-- DATA FOR THIS TASK follows --

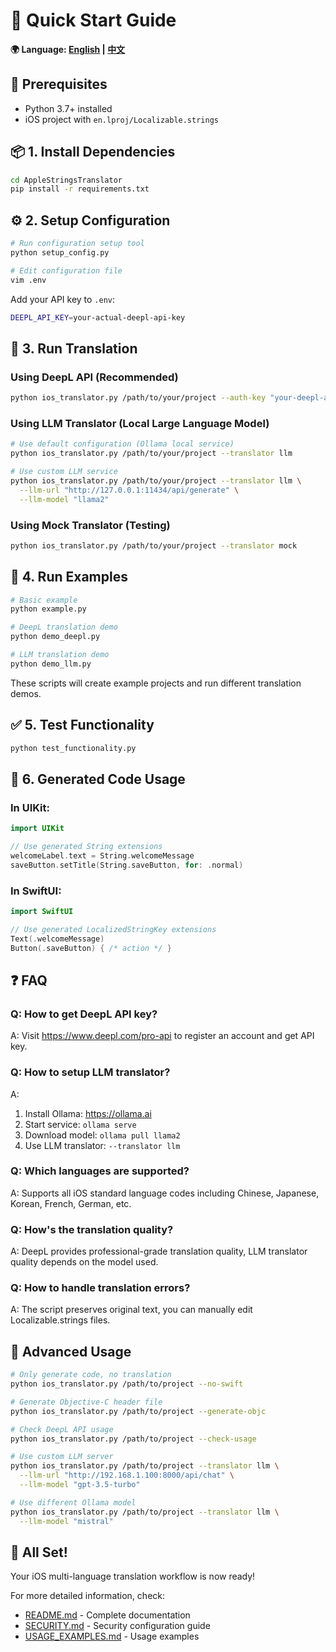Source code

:# 🚀 Quick Start Guide

**🌍 Language: [English](QUICKSTART.md) | [中文](QUICKSTART_cn.md)**

## 🔧 Prerequisites

- Python 3.7+ installed
- iOS project with `en.lproj/Localizable.strings`

## 📦 1. Install Dependencies

```bash
cd AppleStringsTranslator
pip install -r requirements.txt
```

## ⚙️ 2. Setup Configuration

```bash
# Run configuration setup tool
python setup_config.py

# Edit configuration file
vim .env
```

Add your API key to `.env`:
```bash
DEEPL_API_KEY=your-actual-deepl-api-key
```

## 🎯 3. Run Translation

### Using DeepL API (Recommended)

```bash
python ios_translator.py /path/to/your/project --auth-key "your-deepl-api-key"
```

### Using LLM Translator (Local Large Language Model)

```bash
# Use default configuration (Ollama local service)
python ios_translator.py /path/to/your/project --translator llm

# Use custom LLM service
python ios_translator.py /path/to/your/project --translator llm \
  --llm-url "http://127.0.0.1:11434/api/generate" \
  --llm-model "llama2"
```

### Using Mock Translator (Testing)

```bash
python ios_translator.py /path/to/your/project --translator mock
```

## 🧪 4. Run Examples

```bash
# Basic example
python example.py

# DeepL translation demo
python demo_deepl.py

# LLM translation demo
python demo_llm.py
```

These scripts will create example projects and run different translation demos.

## ✅ 5. Test Functionality

```bash
python test_functionality.py
```

## 📱 6. Generated Code Usage

### In UIKit:

```swift
import UIKit

// Use generated String extensions
welcomeLabel.text = String.welcomeMessage
saveButton.setTitle(String.saveButton, for: .normal)
```

### In SwiftUI:

```swift
import SwiftUI

// Use generated LocalizedStringKey extensions
Text(.welcomeMessage)
Button(.saveButton) { /* action */ }
```

## ❓ FAQ

### Q: How to get DeepL API key?
A: Visit https://www.deepl.com/pro-api to register an account and get API key.

### Q: How to setup LLM translator?
A: 
1. Install Ollama: https://ollama.ai
2. Start service: `ollama serve`
3. Download model: `ollama pull llama2`
4. Use LLM translator: `--translator llm`

### Q: Which languages are supported?
A: Supports all iOS standard language codes including Chinese, Japanese, Korean, French, German, etc.

### Q: How's the translation quality?
A: DeepL provides professional-grade translation quality, LLM translator quality depends on the model used.

### Q: How to handle translation errors?
A: The script preserves original text, you can manually edit Localizable.strings files.

## 🔧 Advanced Usage

```bash
# Only generate code, no translation
python ios_translator.py /path/to/project --no-swift

# Generate Objective-C header file
python ios_translator.py /path/to/project --generate-objc

# Check DeepL API usage
python ios_translator.py /path/to/project --check-usage

# Use custom LLM server
python ios_translator.py /path/to/project --translator llm \
  --llm-url "http://192.168.1.100:8000/api/chat" \
  --llm-model "gpt-3.5-turbo"

# Use different Ollama model
python ios_translator.py /path/to/project --translator llm \
  --llm-model "mistral"
```

## 🎉 All Set!

Your iOS multi-language translation workflow is now ready! 

For more detailed information, check:
- [README.md](README.md) - Complete documentation
- [SECURITY.md](SECURITY.md) - Security configuration guide
- [USAGE_EXAMPLES.md](USAGE_EXAMPLES.md) - Usage examples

-- DATA FOR THIS TASK concluded --

=== YOUR TASK ===
Taking the entries above, print exactly the lines starting at the line with "A: Visit https://www.deepl.com/pro-api" and ending at the line with "A: Supports all", both included.

=== TASK ANSWER ===
A: Visit https://www.deepl.com/pro-api to register an account and get API key.

### Q: How to setup LLM translator?
A: 
1. Install Ollama: https://ollama.ai
2. Start service: `ollama serve`
3. Download model: `ollama pull llama2`
4. Use LLM translator: `--translator llm`

### Q: Which languages are supported?
A: Supports all iOS standard language codes including Chinese, Japanese, Korean, French, German, etc.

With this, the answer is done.